1. Academic Validation
  2. Autosomal recessive truncating MAB21L1 mutation associated with a syndromic scrotal agenesis

Autosomal recessive truncating MAB21L1 mutation associated with a syndromic scrotal agenesis

  • Clin Genet. 2017 Feb;91(2):333-338. doi: 10.1111/cge.12794.
A-L Bruel 1 2 A Masurel-Paulet 1 3 J-B Rivière 1 2 Y Duffourd 1 2 D Lehalle 1 2 3 C Bensignor 4 F Huet 4 J Borgnon 5 F Roucher 6 P Kuentz 1 2 J-F Deleuze 7 C Thauvin-Robinet 1 2 3 L Faivre 1 2 3 J Thevenon 1 2 3
Affiliations

Affiliations

  • 1 Fédération Hospitalo-Universitaire Médecine Translationnelle et Anomalies du Développement (TRANSLAD), Centre Hospitalier Universitaire Dijon, Dijon, France.
  • 2 Génétique des Anomalies du Développement, Université de Bourgogne, Dijon, France.
  • 3 Centre de Génétique et Centre de Référence Anomalies du Développement et Syndromes Malformatifs de l'Inter-région Est, Centre Hospitalier Universitaire Dijon, Dijon, France.
  • 4 Service de Pédiatrie, Centre Hospitalier Universitaire Dijon, Dijon, France.
  • 5 Chirurgie Pédiatrique, Centre Hospitalier Universitaire Dijon, Dijon, France.
  • 6 Endocrinologie Moléculaire et Maladies Rares, Centre de Biologie et Pathologie Est, Hospices Civils de Lyon, Bron, France.
  • 7 CEA/Institut de Génomique, Centre National de Génotypage, Evry, France.
Abstract

We report on a boy with a rare malformative association of scrotum agenesis, ophthalmological anomalies, cerebellar malformation, facial dysmorphism and global development delay.

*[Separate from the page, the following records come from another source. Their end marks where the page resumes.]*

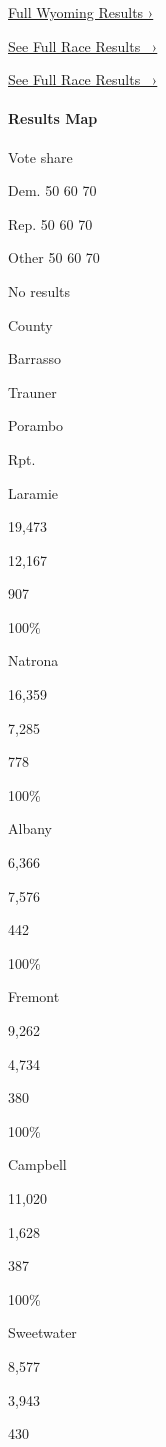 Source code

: \href{https://www.nytimes3xbfgragh.onion/interactive/2018/11/06/us/elections/results-wyoming-elections.html}{Full
Wyoming Results ›}

\href{https://www.nytimes3xbfgragh.onion/elections/results/wyoming-senate}{See
Full Race Results~ ›}

\href{https://www.nytimes3xbfgragh.onion/elections/results/wyoming-senate}{See
Full Race Results~ ›}

\hypertarget{results-map}{%
\paragraph{Results Map}\label{results-map}}

Vote share

Dem. 50 60 70

Rep. 50 60 70

Other 50 60 70

No results

County

Barrasso

Trauner

Porambo

Rpt.

Laramie

19,473

12,167

907

100\%

Natrona

16,359

7,285

778

100\%

Albany

6,366

7,576

442

100\%

Fremont

9,262

4,734

380

100\%

Campbell

11,020

1,628

387

100\%

Sweetwater

8,577

3,943

430

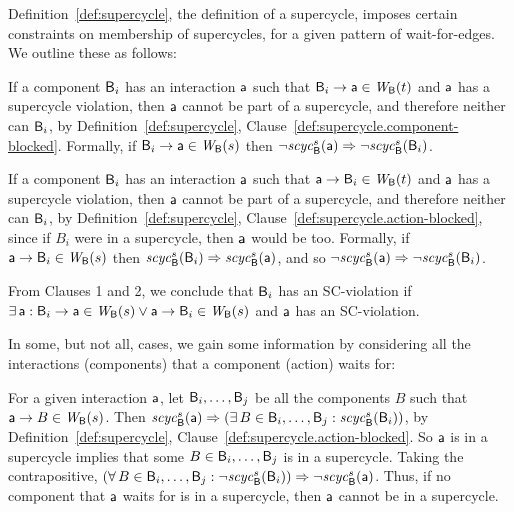 Definition~\ref{def:supercycle}, the definition of a supercycle, imposes certain constraints on membership of
supercycles, for a given pattern of wait-for-edges. We outline these as follows:
\bn

\item If a component $\mathsf{B}_i$ has an interaction $\mathsf{a}$ such that $\mathsf{B}_i \rightarrow \mathsf{a} \in \mathit{W}_{\mathsf{B}}({t})$ and
  $\mathsf{a}$ has a supercycle violation, then $\mathsf{a}$ cannot be part of a supercycle, and therefore
  neither can $\mathsf{B}_i$, by Definition~\ref{def:supercycle},
  Clause~\ref{def:supercycle.component-blocked}.  Formally, if $\mathsf{B}_i \rightarrow \mathsf{a} \in \mathit{W}_{\mathsf{B}}({s})$ then
  $\neg \mathit{scyc}_{\mathsf{B}}^{s}({\mathsf{a}}) \Rightarrow \neg \mathit{scyc}_{\mathsf{B}}^{s}({\mathsf{B}_i})$.

\item If a component $\mathsf{B}_i$ has an interaction $\mathsf{a}$ such that $\mathsf{a} \rightarrow \mathsf{B}_i \in \mathit{W}_{\mathsf{B}}({t})$ and
  $\mathsf{a}$ has a supercycle violation, then $\mathsf{a}$ cannot be part of a supercycle, and therefore
  neither can $\mathsf{B}_i$, by Definition~\ref{def:supercycle},
  Clause~\ref{def:supercycle.action-blocked}, since if $B_i$ were in a supercycle, then $\mathsf{a}$ would
  be too.
Formally, if $\mathsf{a} \rightarrow \mathsf{B}_i \in \mathit{W}_{\mathsf{B}}({s})$ then $\mathit{scyc}_{\mathsf{B}}^{s}({\mathsf{B}_i}) \Rightarrow \mathit{scyc}_{\mathsf{B}}^{s}({\mathsf{a}})$, and so $\neg \mathit{scyc}_{\mathsf{B}}^{s}({\mathsf{a}}) \Rightarrow \neg \mathit{scyc}_{\mathsf{B}}^{s}({\mathsf{B}_i})$.

\en

From Clauses 1 and 2, we conclude that $\mathsf{B}_i$ has an SC-violation if 
$\exists\, \mathsf{a}: \mathsf{B}_i \rightarrow \mathsf{a} \in \mathit{W}_{\mathsf{B}}({s}) \lor \mathsf{a} \rightarrow \mathsf{B}_i \in \mathit{W}_{\mathsf{B}}({s})$ and $\mathsf{a}$ has an SC-violation.

In some, but not all, cases, we gain some information by considering all the interactions (components) that a component
(action) waits for:

\bn

\item For a given interaction $\mathsf{a}$, let $\mathsf{B}_i,\ldots,\mathsf{B}_j$ be all the components $B$ such that $\mathsf{a} \rightarrow
  B \in \mathit{W}_{\mathsf{B}}({s})$.  Then 
 $\mathit{scyc}_{\mathsf{B}}^{s}({\mathsf{a}}) \Rightarrow (\exists\, B \in \mathsf{B}_i,\ldots,\mathsf{B}_j: \mathit{scyc}_{\mathsf{B}}^{s}({\mathsf{B}_i}))$, by 
  Definition~\ref{def:supercycle}, Clause~\ref{def:supercycle.action-blocked}.
  So $\mathsf{a}$ is in a supercycle implies that some $B \in \mathsf{B}_i,\ldots,\mathsf{B}_j$ is
  in a supercycle.  Taking the contrapositive, $(\forall\, B \in \mathsf{B}_i,\ldots,\mathsf{B}_j: \neg \mathit{scyc}_{\mathsf{B}}^{s}({\mathsf{B}_i}))
  \Rightarrow \neg \mathit{scyc}_{\mathsf{B}}^{s}({\mathsf{a}})$.  Thus, if no component that $\mathsf{a}$ waits for is in a supercycle,
  then $\mathsf{a}$ cannot be in a supercycle.

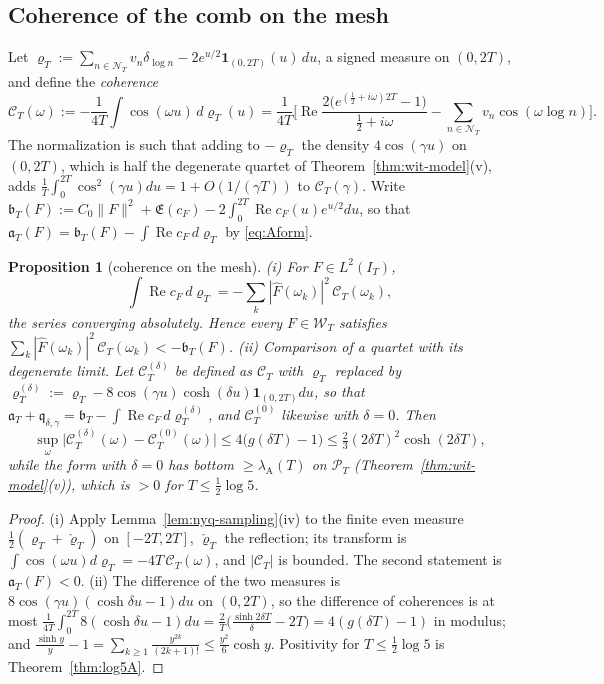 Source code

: \documentclass[11pt]{amsart}
\newtheorem{proposition}[theorem]{Proposition}
\theoremstyle{definition}
\theoremstyle{remark}
\newcommand{\Rel}{\operatorname{Re}}
\newcommand{\PT}{\mathcal P_T}
\newcommand{\IT}{I_T}
\newcommand{\lamA}{\lambda_{\mathrm A}(T)}
\newcommand{\Fh}{\widehat F}
\newcommand{\cF}{c_F}
\newcommand{\Lev}{\mathfrak E}
\newcommand{\NT}{\mathcal N_T}
\begin{document}
\subsection{Coherence of the comb on the mesh}
Let $\varrho_T:=\sum_{n\in\NT}v_n\delta_{\log n}-2e^{u/2}\mathbf 1_{(0,2T)}(u)\,du$, a signed measure on $(0,2T)$, and define the
\emph{coherence}
\[
\mathcal C_T(\omega):=-\frac1{4T}\int\cos(\omega u)\,d\varrho_T(u)
=\frac1{4T}\Big[\Rel\frac{2\big(e^{(\frac12+i\omega)2T}-1\big)}{\frac12+i\omega}-\sum_{n\in\NT}v_n\cos(\omega\log n)\Big].
\]
The normalization is such that adding to $-\varrho_T$ the density $4\cos(\gamma u)$ on $(0,2T)$, which is half the
degenerate quartet of Theorem~\ref{thm:wit-model}(v), adds $\frac1T\int_0^{2T}\cos^2(\gamma u)du=1+O(1/(\gamma T))$ to
$\mathcal C_T(\gamma)$. Write $\mathfrak b_T(F):=C_0\|F\|^2+\Lev(\cF)-2\int_0^{2T}\Rel\cF(u)e^{u/2}du$, so that
$\mathfrak a_T(F)=\mathfrak b_T(F)-\int\Rel\cF\,d\varrho_T$ by \eqref{eq:Aform}.

\begin{proposition}[coherence on the mesh]\label{prop:wit-coh}
\emph{(i)} For $F\in L^2(\IT)$,
\[
\int\Rel\cF\,d\varrho_T=-\sum_k|\Fh(\omega_k)|^2\,\mathcal C_T(\omega_k),
\]
the series converging absolutely. Hence every $F\in\mathscr W_T$ satisfies $\sum_k|\Fh(\omega_k)|^2\,\mathcal C_T(\omega_k)<-\mathfrak b_T(F)$.
\emph{(ii) Comparison of a quartet with its degenerate limit.} Let $\mathcal C^{(\delta)}_T$ be defined as $\mathcal C_T$ with
$\varrho_T$ replaced by $\varrho^{(\delta)}_T:=\varrho_T-8\cos(\gamma u)\cosh(\delta u)\mathbf 1_{(0,2T)}du$, so that
$\mathfrak a_T+\mathfrak q_{\delta,\gamma}=\mathfrak b_T-\int\Rel\cF\,d\varrho^{(\delta)}_T$, and $\mathcal C^{(0)}_T$ likewise with $\delta=0$. Then
\[
\sup_\omega\big|\mathcal C^{(\delta)}_T(\omega)-\mathcal C^{(0)}_T(\omega)\big|\le4\big(g(\delta T)-1\big)\le\tfrac23(2\delta T)^2\cosh(2\delta T),
\]
while the form with $\delta=0$ has bottom $\ge\lamA$ on $\PT$ (Theorem~\ref{thm:wit-model}(v)), which is $>0$ for
$T\le\frac12\log5$.
\end{proposition}

\begin{proof}
(i) Apply Lemma~\ref{lem:nyq-sampling}(iv) to the finite even measure $\frac12(\varrho_T+\check\varrho_T)$ on
$[-2T,2T]$, $\check\varrho_T$ the reflection; its transform is $\int\cos(\omega u)d\varrho_T=-4T\,\mathcal C_T(\omega)$, and
$|\mathcal C_T|$ is bounded. The second statement is $\mathfrak a_T(F)<0$. (ii) The difference of the two measures is
$8\cos(\gamma u)(\cosh\delta u-1)du$ on $(0,2T)$, so the difference of coherences is at most
$\frac1{4T}\int_0^{2T}8(\cosh\delta u-1)du=\frac2T\big(\frac{\sinh2\delta T}\delta-2T\big)=4(g(\delta T)-1)$ in modulus; and
$\frac{\sinh y}y-1=\sum_{k\ge1}\frac{y^{2k}}{(2k+1)!}\le\frac{y^2}6\cosh y$. Positivity for $T\le\frac12\log5$ is
Theorem~\ref{thm:log5A}.
\end{proof}
\end{document}
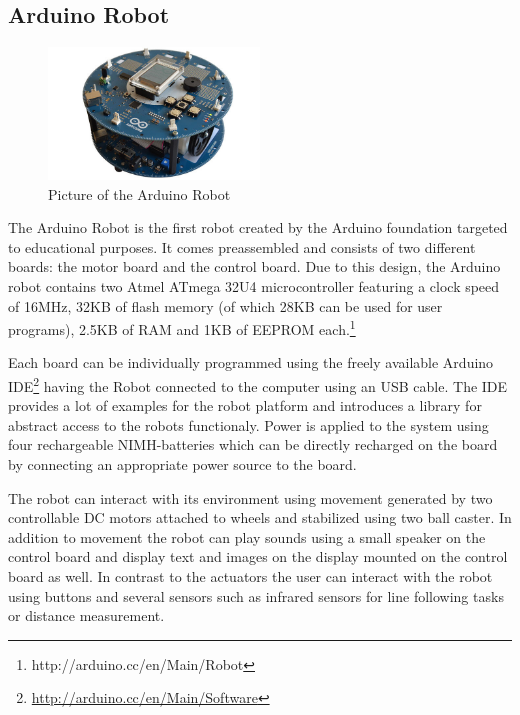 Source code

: \documentclass[11pt,a4paper]{article}
\begin{document}
\subsection{Arduino Robot}
\begin{figure}[H]
  \centering
  \includegraphics[width=0.5\textwidth]{images/arduinorobot.jpg}
  \caption{Picture of the Arduino Robot}
\end{figure}

The Arduino Robot is the first robot created by the Arduino foundation targeted to educational purposes. It comes preassembled and consists of two different boards: the motor board and the control board. Due to this design, the Arduino robot contains two Atmel ATmega 32U4 microcontroller featuring a clock speed of 16MHz, 32KB of flash memory (of which 28KB can be used for user programs), 2.5KB of RAM and 1KB of EEPROM each.\footnote{{http://arduino.cc/en/Main/Robot}}

Each board can be individually programmed using the freely available Arduino IDE\footnote{\url{http://arduino.cc/en/Main/Software}} having the Robot connected to the computer using an USB cable. The IDE provides a lot of examples for the robot platform and introduces a library for abstract access to the robots functionaly. Power is applied to the system using four rechargeable NIMH-batteries which can be directly recharged on the board by connecting an appropriate power source to the board.

The robot can interact with its environment using movement generated by two controllable DC motors attached to wheels and stabilized using two ball caster. In addition to movement the robot can play sounds using a small speaker on the control board and display text and images on the display mounted on the control board as well. In contrast to the actuators the user can interact with the robot using buttons and several sensors such as infrared sensors for line following tasks or distance measurement.
\end{document}
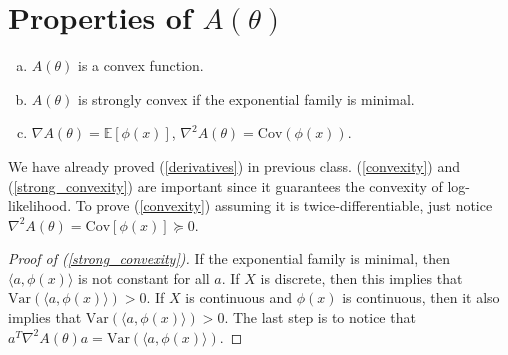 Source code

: \documentclass[11pt]{article}
\newcommand{\E}{\mathbb{E}}
\newcommand{\1}{\mathbbm{1}}
\begin{document}
\section{Properties of $A(\theta)$}
\begin{enumerate}[(a)]
\item \label{convexity}
$A(\theta)$ is a convex function.
\item \label{strong_convexity}
$A(\theta)$ is strongly convex if the exponential family is minimal.
\item \label{derivatives}
$\nabla A(\theta) = \E[\phi(x)]$, $\nabla^2 A(\theta) = \mathrm{Cov} (\phi(x))$.
\end{enumerate}
We have already proved (\ref{derivatives}) in previous class. (\ref{convexity}) and (\ref{strong_convexity})
are important since it guarantees the convexity of log-likelihood. To prove (\ref{convexity}) assuming
it is twice-differentiable, just notice $\nabla^2 A(\theta) = \mathrm{Cov} [\phi(x)] \succeq 0$.
\begin{proof}[Proof of (\ref{strong_convexity})]
If the exponential family is minimal, then $\langle a, \phi(x) \rangle$ is not constant for all $a$. If $X$
is discrete, then this implies that $\mathrm{Var} (\langle a, \phi(x) \rangle) > 0$. If $X$ is continuous and
$\phi(x)$ is continuous, then it also implies that $\mathrm{Var} (\langle a, \phi(x) \rangle) > 0$. The last
step is to notice that $a^T \nabla^2 A(\theta) a = \mathrm{Var}(\langle a, \phi(x) \rangle)$.
\end{proof}
\end{document}

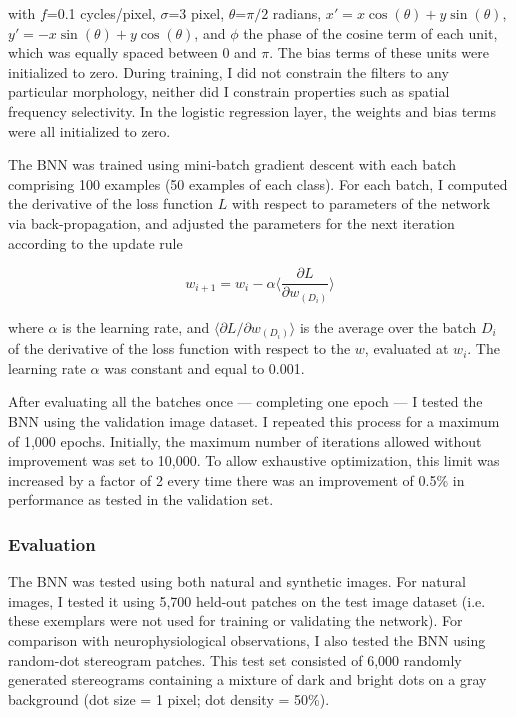 with $f$=0.1 cycles/pixel, $\sigma$=3 pixel, $\theta$=$\pi/2$ radians, $x'=x \cos (\theta)+y \sin (\theta)$, $y'=-x \sin (\theta) + y \cos (\theta)$, and $\phi$  the phase of the cosine term of each unit, which was equally spaced between $0$ and $\pi$. The bias terms of these units were initialized to zero. During training, I did not constrain the filters to any particular morphology, neither did I constrain properties such as spatial frequency selectivity. In the logistic regression layer, the weights and bias terms were all initialized to zero. 

The BNN was trained using mini-batch gradient descent with each batch comprising 100 examples (50 examples of each class). For each batch, I computed the derivative of the loss function $L$ with respect to parameters of the network via back-propagation, and adjusted the parameters for the next iteration according to the update rule

\begin{equation}
  w_{i+1}=w_i - \alpha \Bigg \langle \frac{\partial L}{\partial w_{(D_i)}} \Bigg \rangle
\end{equation}

where $\alpha$ is the learning rate, and $ \big \langle \partial L/ \partial w_{(D_i)}\big \rangle$ is the average over the batch $D_i$ of the derivative of the loss function with respect to the $w$, evaluated at $w_i$. The learning rate $\alpha$ was constant and equal to 0.001. 

After evaluating all the batches once --- completing one epoch --- I tested the BNN using the validation image dataset. I repeated this process for a maximum of 1,000 epochs. Initially, the maximum number of iterations allowed without improvement was set to 10,000. To allow exhaustive optimization, this limit was increased by a factor of 2 every time there was an improvement of 0.5\% in performance as tested in the validation set.

\subsubsection*{Evaluation}

The BNN was tested using both natural and synthetic images. For natural images, I tested it using 5,700 held-out patches on the test image dataset (i.e. these exemplars were not used for training or validating the network). For comparison with neurophysiological observations, I also tested the BNN using random-dot stereogram patches. This test set consisted of 6,000 randomly generated stereograms containing a mixture of dark and bright dots on a gray background (dot size = 1 pixel; dot density = 50\%).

The reported patient was carrying a homozygous frameshift in MAB21L1 detected by whole-exome Sequencing, considered as the most likely disease-causing variant. Mab21l1 knockout mice present a strikingly similar malformative association of ophthalmological malformations of the anterior chamber and preputial glands hypoplasia. We hypothesize that MAB21L1 haploinsufficiency cause a previously undescribed syndrome with scrotal agenesis, ophthalmological anomalies, facial dysmorphism and gross psychomotor delay as remarkable hallmarks. Four cases from the literature were reported with features suggestive of a similar and recognizable clinical entity. We hypothesize that MAB21L1 should be the culprit gene in these patients.

Keywords

MAB21L1; intellectual disability; scrotal agenesis; whole-exome sequencing.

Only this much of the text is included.